LCG Management Board

Date/Time:

Tuesday 15 January 16:00-17:00 – Phone Meeting

Agenda:

http://indico.cern.ch/conferenceDisplay.py?confId=22195

Members:

http://lcg.web.cern.ch/LCG/Boards/MB/mb-members.html

 

(Version 1 - 18.1.2008)

Participants:

A.Aimar (notes), D.Barberis, I.Bird (chair), T.Cass, F.Carminati, Ph.Charpentier, L.Dell’Agnello, T.Doyle, M.Ernst, I.Fisk, J.Gordon, C.Grandi, F.Hernandez, M.Kasemann, J.Knobloch, U.Marconi, H.Marten, P.Mato, H.Meinhard, G.Merino, M.Schulz, J.Shiers, O.Smirnova, R.Tafirout, J.Templon

Action List

https://twiki.cern.ch/twiki/bin/view/LCG/MbActionList

Mailing List Archive:

https://mmm.cern.ch/public/archive-list/w/worldwide-lcg-management-board/

Next Meeting:

Tuesday 22 January 2008 16:00-17:00 – Phone Meeting

1.    Minutes and Matters arising (Minutes)

 

1.1      Minutes of Previous Meeting

The minutes of the previous MB meeting were approved.

1.2      Issues during the Holidays Period

No relevant issues reported about operations during the holiday period.

1.3      Metrics for measurement of tape performance: Feedback from Tier-1 Sites (Proposal)

During the previous meeting T.Bell presented the metrics used at CERN and proposed that, if possible, some of those metrics should be collected by the Tier-1 sites. The Tier-1 sites should comment whether the Tier-1 can collect the same metrics.

 

J.Templon and F.Hernandez commented that they have asked their storage experts for feedback.

M.Ernst added that the HPSS monitoring system is already collecting the same metrics. BNL will collect data in the next few months and make it available.

J.Gordon noted that RAL, as it is running CASTOR, can probably just use the same scripts used at CERN.

 

M.Kasemann asked how these metrics are going to be made available to the Experiments. The Experiments could see the performance of the system and the repercussions of the changes they make to their applications.

 

New Action:

21 Jan 2008 - The LCG Office should define where (a web area, wiki, share point?) the Sites can upload their statistics about their tape storage performance and efficiency.

1.4      High Level Milestones: Update needed (HLM Dashboard)

In order to prepare for the QR reports at the end of January A.Aimar asked for an update of the High Level Milestones.

 

New Action:

24 Jan 2008 – Sites should update the High Level Milestones. A.Aimar will remind it via email during the week.

 

2.    Action List Review (List of actions)

Actions that are late are highlighted in RED.

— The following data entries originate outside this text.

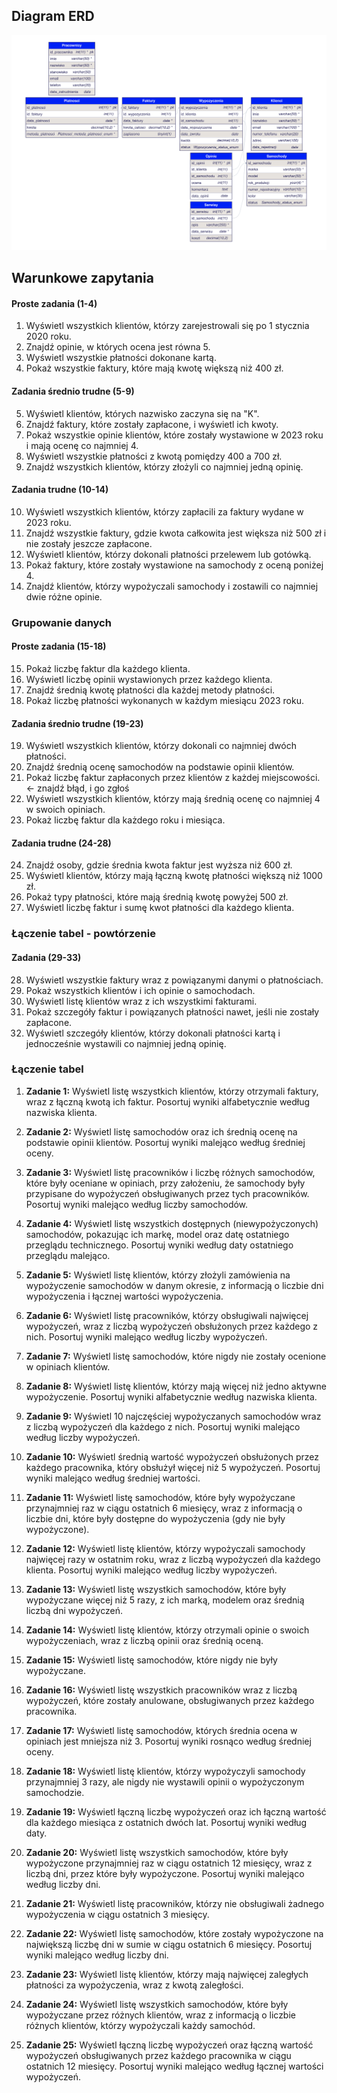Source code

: ## Diagram ERD

![alt text](ERD.png)

## Warunkowe zapytania

#### Proste zadania (1-4)

1. Wyświetl wszystkich klientów, którzy zarejestrowali się po 1 stycznia 2020 roku.
2. Znajdź opinie, w których ocena jest równa 5.
3. Wyświetl wszystkie płatności dokonane kartą.
4. Pokaż wszystkie faktury, które mają kwotę większą niż 400 zł.

#### Zadania średnio trudne (5-9)

5. Wyświetl klientów, których nazwisko zaczyna się na "K".
6. Znajdź faktury, które zostały zapłacone, i wyświetl ich kwoty.
7. Pokaż wszystkie opinie klientów, które zostały wystawione w 2023 roku i mają ocenę co najmniej 4.
8. Wyświetl wszystkie płatności z kwotą pomiędzy 400 a 700 zł.
9. Znajdź wszystkich klientów, którzy złożyli co najmniej jedną opinię.

#### Zadania trudne (10-14)

10. Wyświetl wszystkich klientów, którzy zapłacili za faktury wydane w 2023 roku.
11. Znajdź wszystkie faktury, gdzie kwota całkowita jest większa niż 500 zł i nie zostały jeszcze zapłacone.
12. Wyświetl klientów, którzy dokonali płatności przelewem lub gotówką.
13. Pokaż faktury, które zostały wystawione na samochody z oceną poniżej 4.
14. Znajdź klientów, którzy wypożyczali samochody i zostawili co najmniej dwie różne opinie.

### Grupowanie danych

#### Proste zadania (15-18)

15. Pokaż liczbę faktur dla każdego klienta.
16. Wyświetl liczbę opinii wystawionych przez każdego klienta.
17. Znajdź średnią kwotę płatności dla każdej metody płatności.
18. Pokaż liczbę płatności wykonanych w każdym miesiącu 2023 roku.

#### Zadania średnio trudne (19-23)

19. Wyświetl wszystkich klientów, którzy dokonali co najmniej dwóch płatności.
20. Znajdź średnią ocenę samochodów na podstawie opinii klientów.
21. Pokaż liczbę faktur zapłaconych przez klientów z każdej miejscowości. <- znajdź błąd, i go zgłoś
22. Wyświetl wszystkich klientów, którzy mają średnią ocenę co najmniej 4 w swoich opiniach.
23. Pokaż liczbę faktur dla każdego roku i miesiąca.

#### Zadania trudne (24-28)

24. Znajdź osoby, gdzie średnia kwota faktur jest wyższa niż 600 zł.
25. Wyświetl klientów, którzy mają łączną kwotę płatności większą niż 1000 zł.
26. Pokaż typy płatności, które mają średnią kwotę powyżej 500 zł.
27. Wyświetl liczbę faktur i sumę kwot płatności dla każdego klienta.

### Łączenie tabel - powtórzenie

#### Zadania (29-33)

28. Wyświetl wszystkie faktury wraz z powiązanymi danymi o płatnościach.
29. Pokaż wszystkich klientów i ich opinie o samochodach.
30. Wyświetl listę klientów wraz z ich wszystkimi fakturami.
31. Pokaż szczegóły faktur i powiązanych płatności nawet, jeśli nie zostały zapłacone.
32. Wyświetl szczegóły klientów, którzy dokonali płatności kartą i jednocześnie wystawili co najmniej jedną opinię.

### Łączenie tabel

1. **Zadanie 1:** Wyświetl listę wszystkich klientów, którzy otrzymali faktury, wraz z łączną kwotą ich faktur. Posortuj wyniki alfabetycznie według nazwiska klienta.

2. **Zadanie 2:** Wyświetl listę samochodów oraz ich średnią ocenę na podstawie opinii klientów. Posortuj wyniki malejąco według średniej oceny.

3. **Zadanie 3:** Wyświetl listę pracowników i liczbę różnych samochodów, które były oceniane w opiniach, przy założeniu, że samochody były przypisane do wypożyczeń obsługiwanych przez tych pracowników. Posortuj wyniki malejąco według liczby samochodów.

4. **Zadanie 4:** Wyświetl listę wszystkich dostępnych (niewypożyczonych) samochodów, pokazując ich markę, model oraz datę ostatniego przeglądu technicznego. Posortuj wyniki według daty ostatniego przeglądu malejąco.

5. **Zadanie 5:** Wyświetl listę klientów, którzy złożyli zamówienia na wypożyczenie samochodów w danym okresie, z informacją o liczbie dni wypożyczenia i łącznej wartości wypożyczenia.

6. **Zadanie 6:** Wyświetl listę pracowników, którzy obsługiwali najwięcej wypożyczeń, wraz z liczbą wypożyczeń obsłużonych przez każdego z nich. Posortuj wyniki malejąco według liczby wypożyczeń.

7. **Zadanie 7:** Wyświetl listę samochodów, które nigdy nie zostały ocenione w opiniach klientów.

8. **Zadanie 8:** Wyświetl listę klientów, którzy mają więcej niż jedno aktywne wypożyczenie. Posortuj wyniki alfabetycznie według nazwiska klienta.

9. **Zadanie 9:** Wyświetl 10 najczęściej wypożyczanych samochodów wraz z liczbą wypożyczeń dla każdego z nich. Posortuj wyniki malejąco według liczby wypożyczeń.

10. **Zadanie 10:** Wyświetl średnią wartość wypożyczeń obsłużonych przez każdego pracownika, który obsłużył więcej niż 5 wypożyczeń. Posortuj wyniki malejąco według średniej wartości.

11. **Zadanie 11:** Wyświetl listę samochodów, które były wypożyczane przynajmniej raz w ciągu ostatnich 6 miesięcy, wraz z informacją o liczbie dni, które były dostępne do wypożyczenia (gdy nie były wypożyczone).

12. **Zadanie 12:** Wyświetl listę klientów, którzy wypożyczali samochody najwięcej razy w ostatnim roku, wraz z liczbą wypożyczeń dla każdego klienta. Posortuj wyniki malejąco według liczby wypożyczeń.

13. **Zadanie 13:** Wyświetl listę wszystkich samochodów, które były wypożyczane więcej niż 5 razy, z ich marką, modelem oraz średnią liczbą dni wypożyczeń.

14. **Zadanie 14:** Wyświetl listę klientów, którzy otrzymali opinie o swoich wypożyczeniach, wraz z liczbą opinii oraz średnią oceną.

15. **Zadanie 15:** Wyświetl listę samochodów, które nigdy nie były wypożyczane.

16. **Zadanie 16:** Wyświetl listę wszystkich pracowników wraz z liczbą wypożyczeń, które zostały anulowane, obsługiwanych przez każdego pracownika.

17. **Zadanie 17:** Wyświetl listę samochodów, których średnia ocena w opiniach jest mniejsza niż 3. Posortuj wyniki rosnąco według średniej oceny.

18. **Zadanie 18:** Wyświetl listę klientów, którzy wypożyczyli samochody przynajmniej 3 razy, ale nigdy nie wystawili opinii o wypożyczonym samochodzie.

19. **Zadanie 19:** Wyświetl łączną liczbę wypożyczeń oraz ich łączną wartość dla każdego miesiąca z ostatnich dwóch lat. Posortuj wyniki według daty.

20. **Zadanie 20:** Wyświetl listę wszystkich samochodów, które były wypożyczone przynajmniej raz w ciągu ostatnich 12 miesięcy, wraz z liczbą dni, przez które były wypożyczone. Posortuj wyniki malejąco według liczby dni.

21. **Zadanie 21:** Wyświetl listę pracowników, którzy nie obsługiwali żadnego wypożyczenia w ciągu ostatnich 3 miesięcy.

22. **Zadanie 22:** Wyświetl listę samochodów, które zostały wypożyczone na największą liczbę dni w sumie w ciągu ostatnich 6 miesięcy. Posortuj wyniki malejąco według liczby dni.

23. **Zadanie 23:** Wyświetl listę klientów, którzy mają najwięcej zaległych płatności za wypożyczenia, wraz z kwotą zaległości.

24. **Zadanie 24:** Wyświetl listę wszystkich samochodów, które były wypożyczane przez różnych klientów, wraz z informacją o liczbie różnych klientów, którzy wypożyczali każdy samochód.

25. **Zadanie 25:** Wyświetl łączną liczbę wypożyczeń oraz łączną wartość wypożyczeń obsługiwanych przez każdego pracownika w ciągu ostatnich 12 miesięcy. Posortuj wyniki malejąco według łącznej wartości wypożyczeń.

  • 18 Dec 2007 - LHCb should nominate who is responsible for the benchmarking of their applications on the machines made available by the HEPiX Benchmarking Working Group.

Done. Ph.Charpentier will be included in the mailing list until LHCb nominates someone.

  • 11 Jan 2008 - H.Meinhard will distribute the information about HEP Benchmarking to the contacts for benchmarking in the Experiments.

Done.

  • 10 Jan 2008 - A.Aimar will ask for the Site Reports for December 2007. Experiments should review their specific SAM tests and see whether the GridView summary is correct.

Done.

  • 14 Jan 2008 - A.Aimar will communicate these names of the OPN Reps. to D.Foster and ask him which are the Tier-1 sites that are not properly represented, in order to address them directly.

Done.

  • 9 Jan 2008 - T.Bell will distribute to the MB a set of metrics that could be also measured by all Tier-1 Sites in order to describe in a uniform way the performance of the tape storage systems.

Done.

  • 13 Jan 2008 – Tier-1 Sites should report on whether they can collect the metrics on tape performance as proposed by the Tier-0 (T.Bell).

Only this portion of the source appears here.